Currently we have our data in MongoDB and we will continue to keep it there for ACID compliance. However we are moving our search capabilities to Elastic. Since our app supports multi-tenancy our MongoDB architecture is such that we have 1 instance per tenant. After we move to elastic can we partition the data by tenant and also in each tenant shard by our application specific shard_key? or we need to have both tenant id and app key id as shard key?

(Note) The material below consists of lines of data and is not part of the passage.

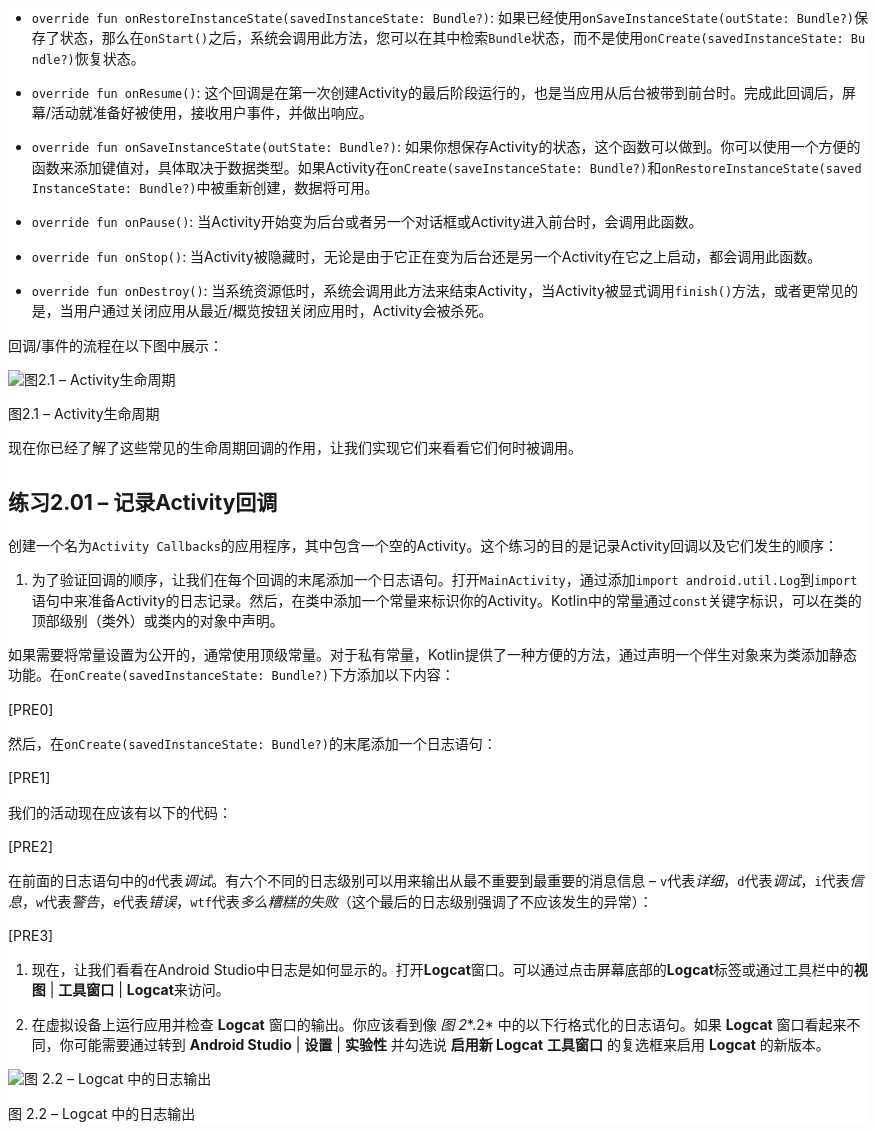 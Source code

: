 +   `override fun onRestoreInstanceState(savedInstanceState: Bundle?)`: 如果已经使用`onSaveInstanceState(outState: Bundle?)`保存了状态，那么在`onStart()`之后，系统会调用此方法，您可以在其中检索`Bundle`状态，而不是使用`onCreate(savedInstanceState: Bundle?)`恢复状态。

+   `override fun onResume()`: 这个回调是在第一次创建Activity的最后阶段运行的，也是当应用从后台被带到前台时。完成此回调后，屏幕/活动就准备好被使用，接收用户事件，并做出响应。

+   `override fun onSaveInstanceState(outState: Bundle?)`: 如果你想保存Activity的状态，这个函数可以做到。你可以使用一个方便的函数来添加键值对，具体取决于数据类型。如果Activity在`onCreate(saveInstanceState: Bundle?)`和`onRestoreInstanceState(savedInstanceState: Bundle?)`中被重新创建，数据将可用。

+   `override fun onPause()`: 当Activity开始变为后台或者另一个对话框或Activity进入前台时，会调用此函数。

+   `override fun onStop()`: 当Activity被隐藏时，无论是由于它正在变为后台还是另一个Activity在它之上启动，都会调用此函数。

+   `override fun onDestroy()`: 当系统资源低时，系统会调用此方法来结束Activity，当Activity被显式调用`finish()`方法，或者更常见的是，当用户通过关闭应用从最近/概览按钮关闭应用时，Activity会被杀死。

回调/事件的流程在以下图中展示：

![图2.1 – Activity生命周期](img/B19411_02_01.jpg)

图2.1 – Activity生命周期

现在你已经了解了这些常见的生命周期回调的作用，让我们实现它们来看看它们何时被调用。

## 练习2.01 – 记录Activity回调

创建一个名为`Activity Callbacks`的应用程序，其中包含一个空的Activity。这个练习的目的是记录Activity回调以及它们发生的顺序：

1.  为了验证回调的顺序，让我们在每个回调的末尾添加一个日志语句。打开`MainActivity`，通过添加`import android.util.Log`到`import`语句中来准备Activity的日志记录。然后，在类中添加一个常量来标识你的Activity。Kotlin中的常量通过`const`关键字标识，可以在类的顶部级别（类外）或类内的对象中声明。

如果需要将常量设置为公开的，通常使用顶级常量。对于私有常量，Kotlin提供了一种方便的方法，通过声明一个伴生对象来为类添加静态功能。在`onCreate(savedInstanceState: Bundle?)`下方添加以下内容：

[PRE0]

然后，在`onCreate(savedInstanceState: Bundle?)`的末尾添加一个日志语句：

[PRE1]

我们的活动现在应该有以下的代码：

[PRE2]

在前面的日志语句中的`d`代表*调试*。有六个不同的日志级别可以用来输出从最不重要到最重要的消息信息 – `v`代表*详细*，`d`代表*调试*，`i`代表*信息*，`w`代表*警告*，`e`代表*错误*，`wtf`代表*多么糟糕的失败*（这个最后的日志级别强调了不应该发生的异常）：

[PRE3]

1.  现在，让我们看看在Android Studio中日志是如何显示的。打开**Logcat**窗口。可以通过点击屏幕底部的**Logcat**标签或通过工具栏中的**视图** | **工具窗口** | **Logcat**来访问。

1.  在虚拟设备上运行应用并检查 **Logcat** 窗口的输出。你应该看到像 *图 2**.2* 中的以下行格式化的日志语句。如果 **Logcat** 窗口看起来不同，你可能需要通过转到 **Android Studio** | **设置** | **实验性** 并勾选说 **启用新 Logcat** **工具窗口** 的复选框来启用 **Logcat** 的新版本。

![图 2.2 – Logcat 中的日志输出](img/B19411_02_02.jpg)

图 2.2 – Logcat 中的日志输出
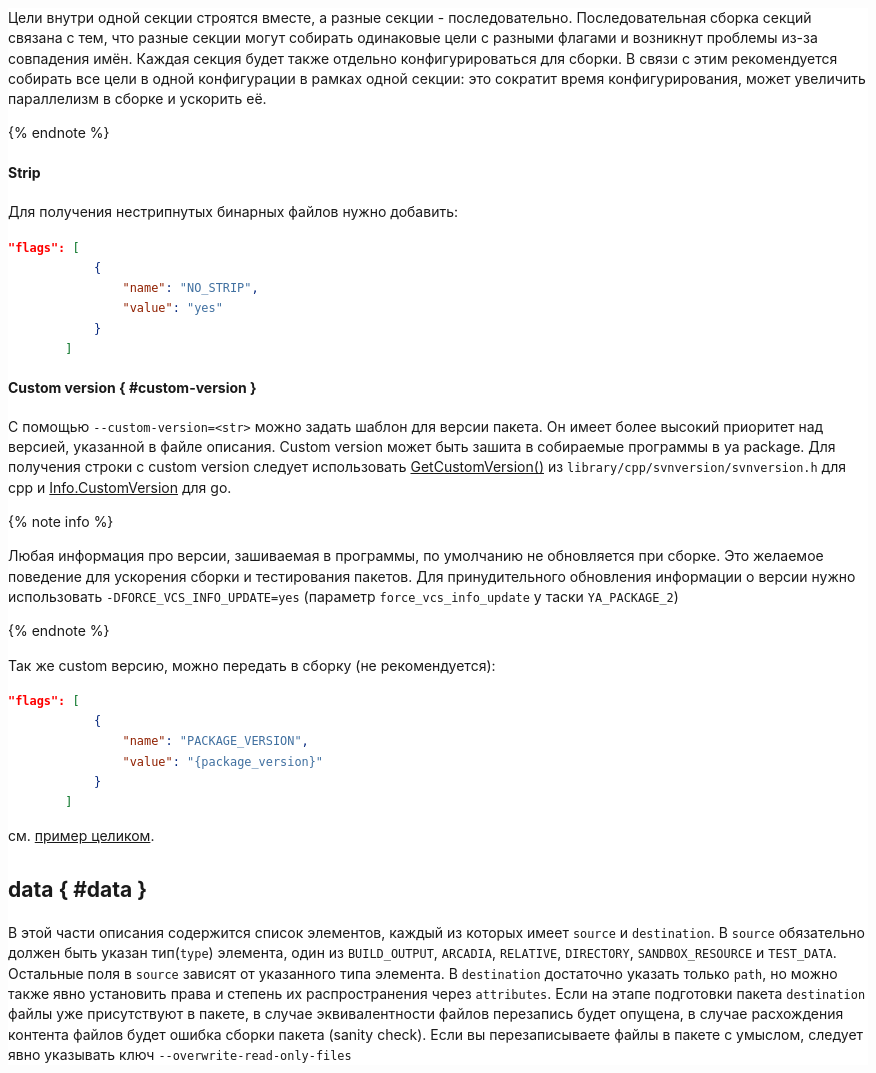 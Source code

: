 Цели внутри одной секции строятся вместе, а разные секции - последовательно. Последовательная сборка секций связана с тем, что разные секции могут собирать одинаковые цели с разными флагами и возникнут проблемы из-за совпадения имён. Каждая секция будет также отдельно конфигурироваться для сборки. В связи с этим рекомендуется собирать все цели в одной конфигурации в рамках одной секции: это сократит время конфигурирования, может увеличить параллелизм в сборке и ускорить её.

{% endnote %}

#### Strip
Для получения нестрипнутых бинарных файлов нужно добавить:
```json
"flags": [
            {
                "name": "NO_STRIP",
                "value": "yes"
            }
        ]
```

#### Custom version { #custom-version }
С помощью `--custom-version=<str>` можно задать шаблон для версии пакета.
Он имеет более высокий приоритет над версией, указанной в файле описания.
Custom version может быть зашита в собираемые программы в ya package.
Для получения строки с custom version следует использовать [GetCustomVersion()](https://a.yandex-team.ru/arcadia/build/scripts/c_templates/svnversion.h?rev=r11141829#L30) из `library/cpp/svnversion/svnversion.h` для cpp и [Info.CustomVersion](https://a.yandex-team.ru/arcadia/library/go/core/buildinfo/buildinfo.go?rev=r11141829#L55) для go.

{% note info %}

Любая информация про версии, зашиваемая в программы, по умолчанию не обновляется при сборке.
Это желаемое поведение для ускорения сборки и тестирования пакетов.
Для принудительного обновления информации о версии нужно использовать `-DFORCE_VCS_INFO_UPDATE=yes` (параметр `force_vcs_info_update` у таски `YA_PACKAGE_2`)

{% endnote %}

Так же custom версию, можно передать в сборку (не рекомендуется):

```json
"flags": [
            {
                "name": "PACKAGE_VERSION",
                "value": "{package_version}"
            }
        ]
```
см. [пример целиком](https://a.yandex-team.ru/arc/trunk/arcadia/devtools/ya/package/tests/create_tarball/package_with_version_flag.json).


## data { #data }
В этой части описания содержится список элементов, каждый из которых имеет `source` и `destination`.
В `source` обязательно должен быть указан тип(`type`) элемента, один из `BUILD_OUTPUT`, `ARCADIA`, `RELATIVE`, `DIRECTORY`, `SANDBOX_RESOURCE` и `TEST_DATA`. Остальные поля в `source` зависят от указанного типа элемента.
В `destination` достаточно указать только `path`, но можно также явно установить права и степень их распространения через `attributes`. Если на этапе подготовки пакета `destination` файлы уже присутствуют в пакете, в случае эквивалентности файлов перезапись будет опущена, в случае расхождения контента файлов будет ошибка сборки пакета (sanity check). Если вы перезаписываете файлы в пакете с умыслом, следует явно указывать ключ ```--overwrite-read-only-files```
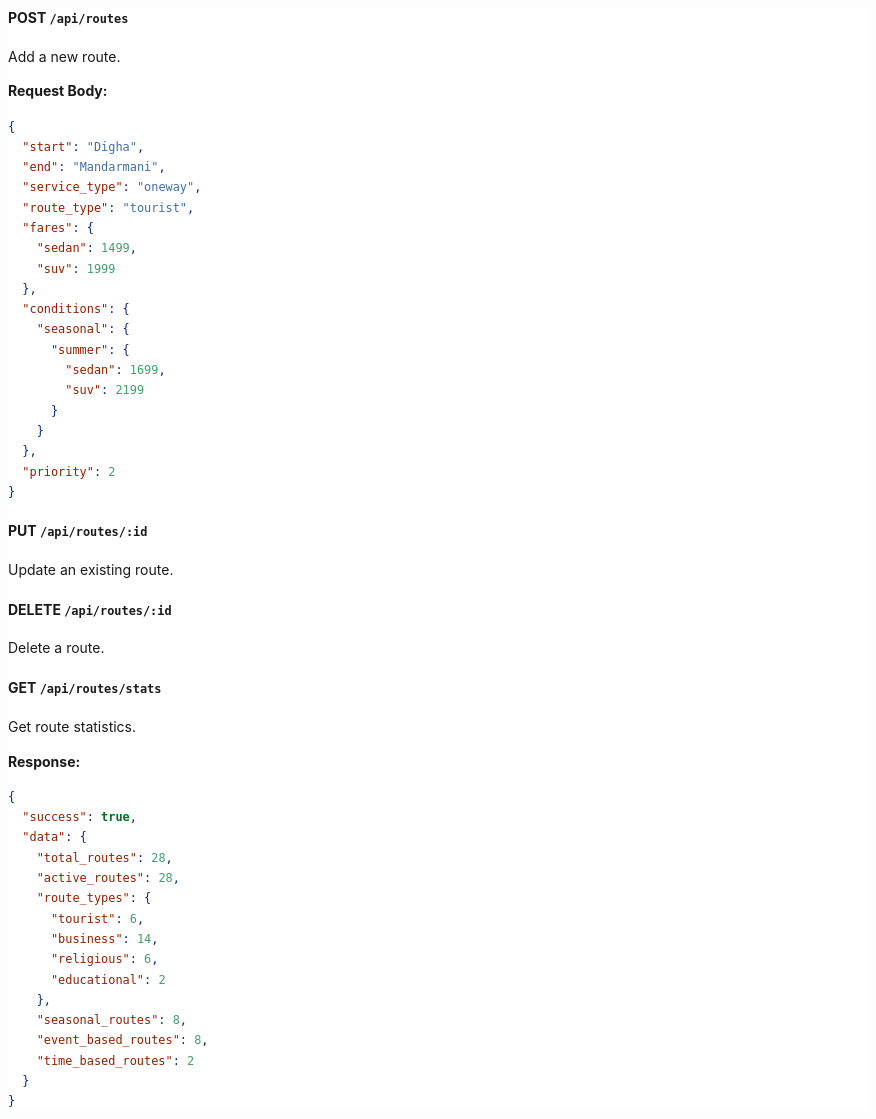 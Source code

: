 #### POST `/api/routes`

Add a new route.

**Request Body:**
```json
{
  "start": "Digha",
  "end": "Mandarmani",
  "service_type": "oneway",
  "route_type": "tourist",
  "fares": {
    "sedan": 1499,
    "suv": 1999
  },
  "conditions": {
    "seasonal": {
      "summer": {
        "sedan": 1699,
        "suv": 2199
      }
    }
  },
  "priority": 2
}
```

#### PUT `/api/routes/:id`

Update an existing route.

#### DELETE `/api/routes/:id`

Delete a route.

#### GET `/api/routes/stats`

Get route statistics.

**Response:**
```json
{
  "success": true,
  "data": {
    "total_routes": 28,
    "active_routes": 28,
    "route_types": {
      "tourist": 6,
      "business": 14,
      "religious": 6,
      "educational": 2
    },
    "seasonal_routes": 8,
    "event_based_routes": 8,
    "time_based_routes": 2
  }
}
```

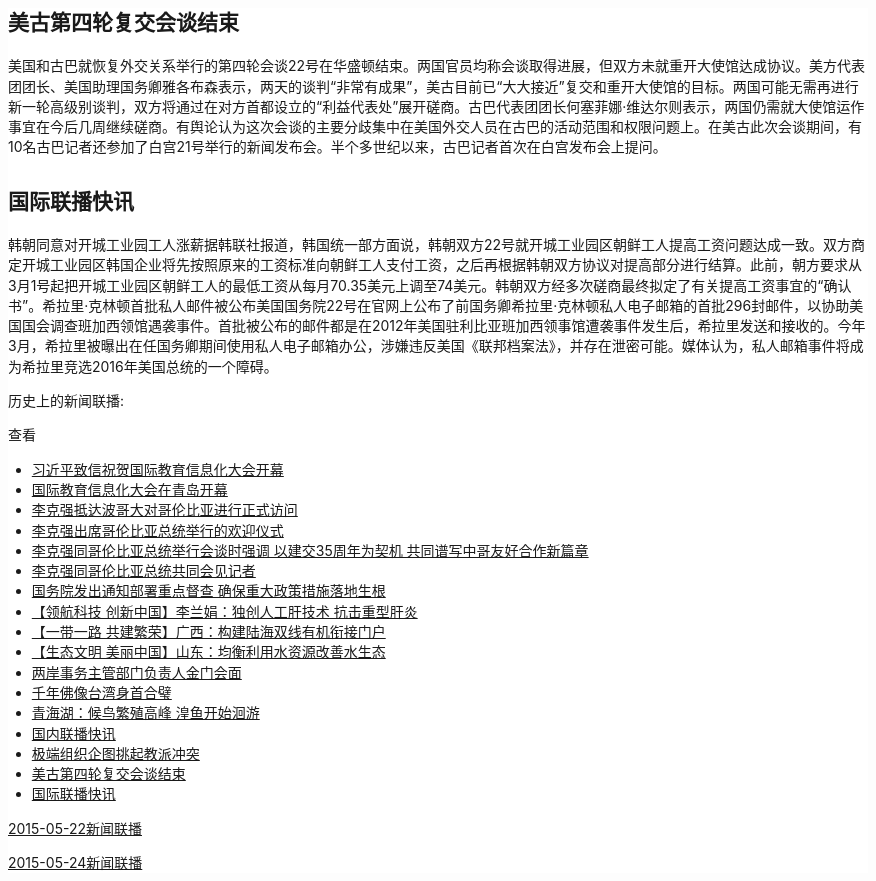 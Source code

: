 
## 美古第四轮复交会谈结束


美国和古巴就恢复外交关系举行的第四轮会谈22号在华盛顿结束。两国官员均称会谈取得进展，但双方未就重开大使馆达成协议。美方代表团团长、美国助理国务卿雅各布森表示，两天的谈判“非常有成果”，美古目前已“大大接近”复交和重开大使馆的目标。两国可能无需再进行新一轮高级别谈判，双方将通过在对方首都设立的“利益代表处”展开磋商。古巴代表团团长何塞菲娜·维达尔则表示，两国仍需就大使馆运作事宜在今后几周继续磋商。有舆论认为这次会谈的主要分歧集中在美国外交人员在古巴的活动范围和权限问题上。在美古此次会谈期间，有10名古巴记者还参加了白宫21号举行的新闻发布会。半个多世纪以来，古巴记者首次在白宫发布会上提问。


## 国际联播快讯


韩朝同意对开城工业园工人涨薪据韩联社报道，韩国统一部方面说，韩朝双方22号就开城工业园区朝鲜工人提高工资问题达成一致。双方商定开城工业园区韩国企业将先按照原来的工资标准向朝鲜工人支付工资，之后再根据韩朝双方协议对提高部分进行结算。此前，朝方要求从3月1号起把开城工业园区朝鲜工人的最低工资从每月70.35美元上调至74美元。韩朝双方经多次磋商最终拟定了有关提高工资事宜的“确认书”。希拉里·克林顿首批私人邮件被公布美国国务院22号在官网上公布了前国务卿希拉里·克林顿私人电子邮箱的首批296封邮件，以协助美国国会调查班加西领馆遇袭事件。首批被公布的邮件都是在2012年美国驻利比亚班加西领事馆遭袭事件发生后，希拉里发送和接收的。今年3月，希拉里被曝出在任国务卿期间使用私人电子邮箱办公，涉嫌违反美国《联邦档案法》，并存在泄密可能。媒体认为，私人邮箱事件将成为希拉里竞选2016年美国总统的一个障碍。






历史上的新闻联播:

 查看
 

* [习近平致信祝贺国际教育信息化大会开幕](#习近平致信祝贺国际教育信息化大会开幕)
* [国际教育信息化大会在青岛开幕](#国际教育信息化大会在青岛开幕)
* [李克强抵达波哥大对哥伦比亚进行正式访问](#李克强抵达波哥大对哥伦比亚进行正式访问)
* [李克强出席哥伦比亚总统举行的欢迎仪式](#李克强出席哥伦比亚总统举行的欢迎仪式)
* [李克强同哥伦比亚总统举行会谈时强调 以建交35周年为契机 共同谱写中哥友好合作新篇章](#李克强同哥伦比亚总统举行会谈时强调-以建交35周年为契机-共同谱写中哥友好合作新篇章)
* [李克强同哥伦比亚总统共同会见记者](#李克强同哥伦比亚总统共同会见记者)
* [国务院发出通知部署重点督查 确保重大政策措施落地生根](#国务院发出通知部署重点督查-确保重大政策措施落地生根)
* [【领航科技 创新中国】李兰娟：独创人工肝技术 抗击重型肝炎](#【领航科技-创新中国】李兰娟：独创人工肝技术-抗击重型肝炎)
* [【一带一路 共建繁荣】广西：构建陆海双线有机衔接门户](#【一带一路-共建繁荣】广西：构建陆海双线有机衔接门户)
* [【生态文明 美丽中国】山东：均衡利用水资源改善水生态](#【生态文明-美丽中国】山东：均衡利用水资源改善水生态)
* [两岸事务主管部门负责人金门会面](#两岸事务主管部门负责人金门会面)
* [千年佛像台湾身首合璧](#千年佛像台湾身首合璧)
* [青海湖：候鸟繁殖高峰 湟鱼开始洄游](#青海湖：候鸟繁殖高峰-湟鱼开始洄游)
* [国内联播快讯](#国内联播快讯)
* [极端组织企图挑起教派冲突](#极端组织企图挑起教派冲突)
* [美古第四轮复交会谈结束](#美古第四轮复交会谈结束)
* [国际联播快讯](#国际联播快讯)






[2015-05-22新闻联播](/xinwenlianbo/20150522)


[2015-05-24新闻联播](/xinwenlianbo/20150524)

Another reason for asking this is also because say I have 200 odd tenants approx and if I sum up the data storage for all these tenants(FYI: 1 customer can have multiple tenants so these 200 odd tenants may represent like 50 unique customers if I have say 4 tenants max per customer) this data was coming up huge like 1 TB. And based on this Size your shards | Elasticsearch Guide [8.14] | Elastic, it says --> " Aim for shards of up to 200M documents, or with sizes between 10GB and 50GB". So if I divide like 1TB/50GB ~ 20. Assuming I need to look for a better(on the lower side) pricing structure for my managed ES cluster, does this sizing calculation can be made better. Currently for this collection in mongo I believe retention is forever and we dont delete any data but we are also putting in a 1 year retention window so 1 TB of total data seems logical. MongoDB compresses data so I remember if the 1TB number is compressed or actual bytes.

Hi @Moni_Hazarika !

Multi-tenancy is something that comes quite often related to Elasticsearch. There are multiple strategies for implementing multi-tenancy, I'd recommend that you take a look at this post, specifically this comment, for taking a look at the tradeoffs between strategies.